The museum was conceived in 1959, when the University of Utah faculty committee decided to consolidate natural history collections from around its campus. The museum was established as the Utah Museum of Natural History on the University of Utah campus in 1963 by the Utah State Legislature. It opened in 1969 in the former George Thomas Library and included specimens from the Deseret Museum as well as from the Charles Nettleton Strevell Museum that was located in the old Lafayette School on South Temple Street from 1939 until 1947.

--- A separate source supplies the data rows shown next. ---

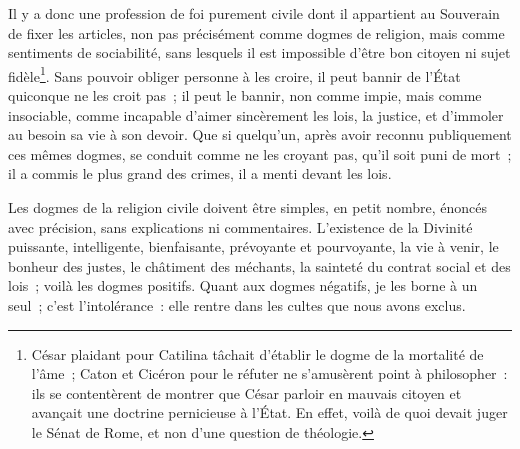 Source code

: \documentclass[french,twoside]{book} %
\begin{document}
Il y a donc une profession de foi purement civile dont il appartient au Souverain de fixer les articles, non pas précisément comme dogmes de religion, mais comme sentiments de sociabilité, sans lesquels il est impossible d’être bon citoyen ni sujet fidèle\footnote{César plaidant pour Catilina tâchait d’établir le dogme de la mortalité de l’âme ; Caton et Cicéron pour le réfuter ne s’amusèrent point à philosopher : ils se contentèrent de montrer que César parloir en mauvais citoyen et avançait une doctrine pernicieuse à l’État. En effet, voilà de quoi devait juger le Sénat de Rome, et non d’une question de théologie.}. Sans pouvoir obliger personne à les croire, il peut bannir de l’État quiconque ne les croit pas ; il peut le bannir, non comme impie, mais comme insociable, comme incapable d’aimer sincèrement les lois, la justice, et d’immoler au besoin sa vie à son devoir. Que si quelqu’un, après avoir reconnu publiquement ces mêmes dogmes, se conduit comme ne les croyant pas, qu’il soit puni de mort ; il a commis le plus grand des crimes, il a menti devant les lois.\par
Les dogmes de la religion civile doivent être simples, en petit nombre, énoncés avec précision, sans explications ni commentaires. L’existence de la Divinité puissante, intelligente, bienfaisante, prévoyante et pourvoyante, la vie à venir, le bonheur des justes, le châtiment des méchants, la sainteté du contrat social et des lois ; voilà les dogmes positifs. Quant aux dogmes négatifs, je les borne à un seul ; c’est l’intolérance : elle rentre dans les cultes que nous avons exclus.\par
\end{document}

In 2011 the museum moved from the old George Thomas Library location at 1390 Presidents Circle into the Rio Tinto Center, in the University of Utah's Research Park 301 Wakara Way, Salt Lake City. The move also resulted in a change of name to the Natural History Museum of Utah.
The Rio Tinto Center is a 163,000-square-foot building set in foothills of the Wasatch Mountains. The building's highest point is a round structure on the back or east side which houses the Native Voices gallery. The architects for the building were Ennead Architects from New York City and GSBS of Salt Lake City. Ralph Appelbaum Associates designed the exhibits.
The Natural History Museum of Utah has more than 1.3 million objects in its collection that are used for research and education. The Museum's collections emphasize the natural history of Utah and are accessible to researchers from around the world. The majority of the collections are from public lands within the inter-mountain region of the United States.